* [GIVEN DATA]:

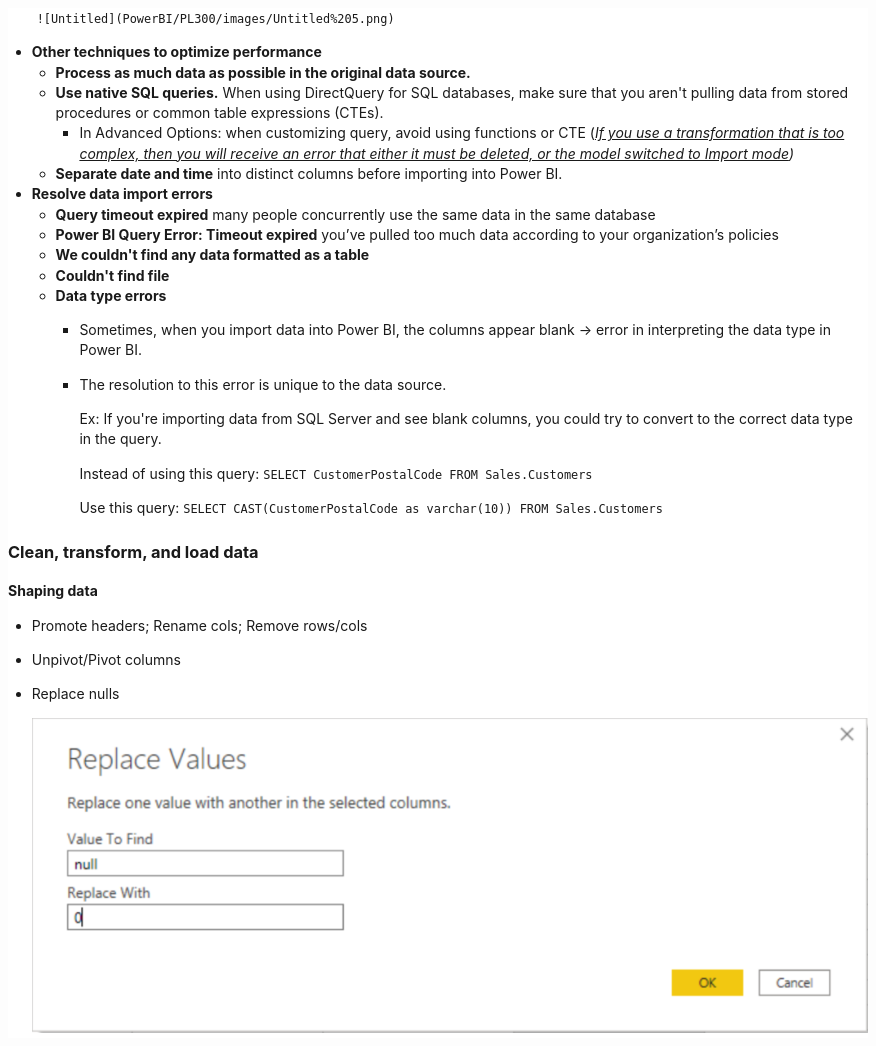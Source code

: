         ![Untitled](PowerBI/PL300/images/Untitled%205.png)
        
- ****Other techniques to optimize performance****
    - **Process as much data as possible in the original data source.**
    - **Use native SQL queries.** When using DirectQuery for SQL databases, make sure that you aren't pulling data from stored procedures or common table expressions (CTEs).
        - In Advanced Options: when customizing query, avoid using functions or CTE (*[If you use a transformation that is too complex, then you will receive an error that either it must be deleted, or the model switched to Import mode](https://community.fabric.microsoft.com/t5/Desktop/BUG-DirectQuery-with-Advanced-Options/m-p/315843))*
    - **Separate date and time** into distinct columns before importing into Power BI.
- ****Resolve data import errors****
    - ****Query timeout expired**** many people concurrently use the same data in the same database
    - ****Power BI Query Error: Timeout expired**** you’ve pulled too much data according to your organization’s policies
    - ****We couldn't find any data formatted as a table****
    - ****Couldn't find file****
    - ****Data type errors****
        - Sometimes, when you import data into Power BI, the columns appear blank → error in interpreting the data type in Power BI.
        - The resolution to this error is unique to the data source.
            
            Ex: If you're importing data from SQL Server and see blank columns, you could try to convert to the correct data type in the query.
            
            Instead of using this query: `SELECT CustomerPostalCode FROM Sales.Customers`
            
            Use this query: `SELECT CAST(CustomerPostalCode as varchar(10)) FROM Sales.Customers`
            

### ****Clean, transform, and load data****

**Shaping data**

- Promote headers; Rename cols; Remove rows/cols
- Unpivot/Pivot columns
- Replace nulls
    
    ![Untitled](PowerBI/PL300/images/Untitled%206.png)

* [WHAT THE EXERCISE ASKS]:
Everything from the first line of the listing above through the line that contains "- ****Data type errors****" is to be restated word for word, minus the pictures.

* [ANSWER TO THE PROBLEM]:
Source code

:         ![Untitled](PowerBI/PL300/images/Untitled%205.png)
        
- ****Other techniques to optimize performance****
    - **Process as much data as possible in the original data source.**
    - **Use native SQL queries.** When using DirectQuery for SQL databases, make sure that you aren't pulling data from stored procedures or common table expressions (CTEs).
        - In Advanced Options: when customizing query, avoid using functions or CTE (*[If you use a transformation that is too complex, then you will receive an error that either it must be deleted, or the model switched to Import mode](https://community.fabric.microsoft.com/t5/Desktop/BUG-DirectQuery-with-Advanced-Options/m-p/315843))*
    - **Separate date and time** into distinct columns before importing into Power BI.
- ****Resolve data import errors****
    - ****Query timeout expired**** many people concurrently use the same data in the same database
    - ****Power BI Query Error: Timeout expired**** you’ve pulled too much data according to your organization’s policies
    - ****We couldn't find any data formatted as a table****
    - ****Couldn't find file****
    - ****Data type errors****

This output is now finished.